Trissa was a standout from the first. She stood apart literally, mostly holding herself away from the other girls, her beauty wreathed in brittle loneliness. Like Cynthia's. Like Janey's. She needed him. He knew that from the very start.
It had quickly become a pattern for him to delay the dusting of the window display until three forty-five, about the time when the girls would arrive at the intersection on their first bus. Dusting was a duty that required little concentration yet could be drawn out limitlessly, depending on the punctuality of the second bus.
The few minutes he spent watching over Trissa each day provided the fuel for his imagination. He could save her from whatever sadness kept her so aloof from the others. He could make her smile.
Each evening after work, Nicholas boarded the bus that followed Trissa's route and rode it all the way to the end. He studied the schedule and map he had taken from the rack behind the driver's seat, and carefully walked the streets back to the camera shop. At each intersection, he turned and squinted at the map under the streetlights, looked up and down the cross streets and tried to listen for her with his mind.
Maybe he would catch a glimpse of her at a lighted window. Maybe she would pass him on her way to the corner grocery or the mailbox or walking her dog.
Or maybe she transferred from that bus to yet another and she was still miles away from him.

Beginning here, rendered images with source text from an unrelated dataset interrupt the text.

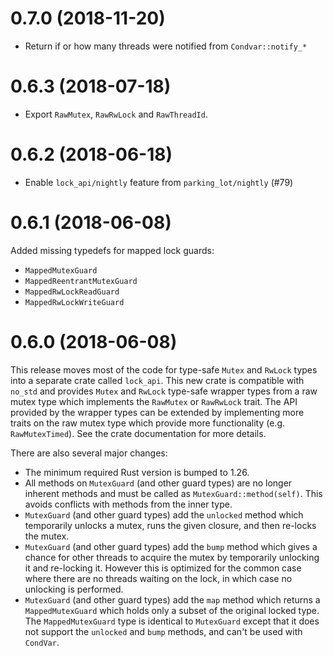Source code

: 0.7.0 (2018-11-20)
==================

- Return if or how many threads were notified from `Condvar::notify_*`

0.6.3 (2018-07-18)
==================

- Export `RawMutex`, `RawRwLock` and `RawThreadId`.

0.6.2 (2018-06-18)
==================

- Enable `lock_api/nightly` feature from `parking_lot/nightly` (#79)

0.6.1 (2018-06-08)
==================

Added missing typedefs for mapped lock guards:

- `MappedMutexGuard`
- `MappedReentrantMutexGuard`
- `MappedRwLockReadGuard`
- `MappedRwLockWriteGuard`

0.6.0 (2018-06-08)
==================

This release moves most of the code for type-safe `Mutex` and `RwLock` types
into a separate crate called `lock_api`. This new crate is compatible with
`no_std` and provides `Mutex` and `RwLock` type-safe wrapper types from a
raw mutex type which implements the `RawMutex` or `RawRwLock` trait. The API
provided by the wrapper types can be extended by implementing more traits on the
raw mutex type which provide more functionality (e.g. `RawMutexTimed`). See the
crate documentation for more details.

There are also several major changes:

- The minimum required Rust version is bumped to 1.26.
- All methods on `MutexGuard` (and other guard types) are no longer inherent
  methods and must be called as `MutexGuard::method(self)`. This avoids
  conflicts with methods from the inner type.
- `MutexGuard` (and other guard types) add the `unlocked` method which
  temporarily unlocks a mutex, runs the given closure, and then re-locks the
   mutex.
- `MutexGuard` (and other guard types) add the `bump` method which gives a
  chance for other threads to acquire the mutex by temporarily unlocking it and
  re-locking it. However this is optimized for the common case where there are
  no threads waiting on the lock, in which case no unlocking is performed.
- `MutexGuard` (and other guard types) add the `map` method which returns a
  `MappedMutexGuard` which holds only a subset of the original locked type. The
  `MappedMutexGuard` type is identical to `MutexGuard` except that it does not
  support the `unlocked` and `bump` methods, and can't be used with `CondVar`.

It didn't matter. He felt so much closer to her than he did when he was home. He felt so much warmer walking on a street she may have walked. Sometimes when he reached the camera shop again, he found he did not have the will to climb into his car and drive the lonely distance to his rented room. Instead he would turn and retrace his steps to the end of the line and back again.
Trissa
In his new blue suit and maroon-striped tie, Bob Kirk whirled Edie onto the dance floor, aware of every admiring female glance turned his way. He was a looker and he knew it and it made Trissa ill to see how her mother basked in his glow. She regretted allowing herself to be recruited as coat check girl for this event. But she had thought the cloakroom would be out of the way and quiet enough to let her read. There was a test on Silas Marner on Monday and she was only on chapter four.

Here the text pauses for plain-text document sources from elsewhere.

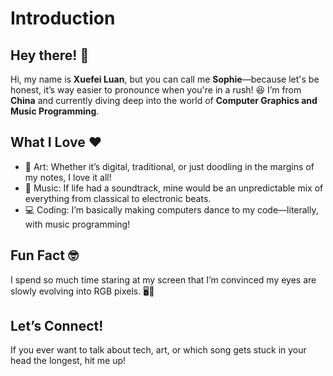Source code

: # Introduction

## Hey there! 🎉

Hi, my name is **Xuefei Luan**, but you can call me **Sophie**—because let's be honest, it’s way easier to pronounce when you're in a rush! 😆 I’m from **China** and currently diving deep into the world of **Computer Graphics and Music Programming**.

## What I Love ❤️
- 🎨 Art: Whether it’s digital, traditional, or just doodling in the margins of my notes, I love it all!
- 🎵 Music: If life had a soundtrack, mine would be an unpredictable mix of everything from classical to electronic beats.
- 💻 Coding: I’m basically making computers dance to my code—literally, with music programming!

## Fun Fact 🤓
I spend so much time staring at my screen that I’m convinced my eyes are slowly evolving into RGB pixels. 🖥️🌈  


## Let’s Connect!
If you ever want to talk about tech, art, or which song gets stuck in your head the longest, hit me up!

Instead, she found her outpost to be in a direct line with the dance floor and the ringside table where her parents polished their public veneer for all their friends and fellow parishioners. Bob Kirk had been the chairperson this year and had steered his committee to what appeared to be a rousing success, despite a raging thunderstorm. The bar was booming, the band was lively, the decorations were perfect, and they probably would make just enough profit to top last year's which would look good in the Sunday bulletin next week.
That Bob Kirk is a whiz of an organizer, people would say. He sure knows how to put on a good show, they would comment, with more truth than any suspected. You must be real proud of your old man, someone was bound to tell Trissa. Yes, real proud, she would lie with a smile that was as good a show as any he could put on.